*** Dataset Section Begins ***

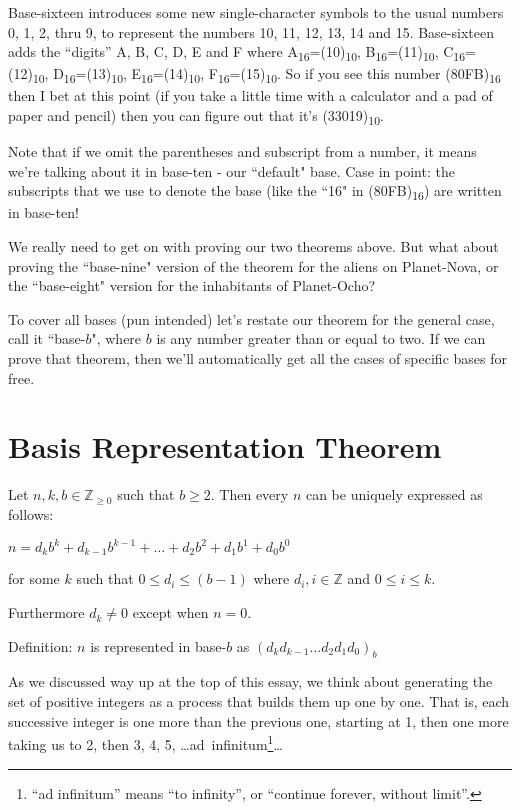 \documentclass{article}
\newenvironment{jprIn}{\begin{adjustwidth}{2em}{}}{\end{adjustwidth}}
\begin{document}
Base-sixteen introduces some new single-character symbols to the usual numbers 0, 1,
2, thru 9,
to represent the numbers 10, 11, 12, 13, 14 and 15.
Base-sixteen adds the ``digits'' A, B, C, D, E and F where
A\textsubscript{16}=(10)\textsubscript{10},
B\textsubscript{16}=(11)\textsubscript{10},
C\textsubscript{16}=(12)\textsubscript{10},
D\textsubscript{16}=(13)\textsubscript{10},
E\textsubscript{16}=(14)\textsubscript{10},
F\textsubscript{16}=(15)\textsubscript{10}.
So if you see this number (80FB)\textsubscript{16} then
I bet at this point (if you take a little time with a
calculator and a pad of paper and pencil) then you can
figure out that it's (33019)\textsubscript{10}.

Note that if we omit the parentheses and subscript from a number,
it means we're talking about it in base-ten - our ``default" base.
Case in point: the subscripts that we use to denote the base
(like the ``16" in (80FB)\textsubscript{16}) are written in base-ten!

We really need to get on with proving our two theorems above.
But what about proving the ``base-nine" version of the theorem for the aliens on Planet-Nova,
or the ``base-eight" version for the inhabitants of Planet-Ocho?

To cover all bases (pun intended) let's restate our theorem for the general case,
call it ``base-$b$",
where $b$ is any number greater than or equal to two.
If we can prove that theorem,
then we'll automatically get all the cases of specific bases for free.

\section*{Basis Representation Theorem}

\begin{jprIn}
Let $n,k,b\in \mathbb{Z}_{\ge 0}$ such that $b\ge2$.
Then every $n$ can be uniquely expressed as follows:

\hspace{3em}$n=d_kb^k+d_{k-1}b^{k-1}+\dots+d_2b^2+d_1b^1+d_0b^0$

for some $k$ such that $0 \le d_i \le (b-1)$ where $d_i,i\in\mathbb{Z}$ and $0 \le i \le k$.

Furthermore $d_k\ne0$ except when $n=0$.

Definition: $n$ is represented in base-$b$ as $(d_kd_{k-1}\dots{}d_2d_1d_0)_b$
\end{jprIn}
\bigskip

As we discussed way up at the top of this essay,
we think about generating the set of positive integers as a process that builds them up one by one.
That is, each successive integer is one more than the previous one,
starting at 1, then one more
taking us to 2,
then 3, 4, 5, \dots{}ad~infinitum\footnote{``ad infinitum'' means ``to infinity'', or ``continue forever, without limit''.}\dots
\end{document}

*** Dataset Section Ends ***

- **What is required**: Each line of the entries where the string "some" occurs should be shown.

- **Your response**:
Base-sixteen introduces some new single-character symbols to the usual numbers 0, 1,
for some $k$ such that $0 \le d_i \le (b-1)$ where $d_i,i\in\mathbb{Z}$ and $0 \le i \le k$.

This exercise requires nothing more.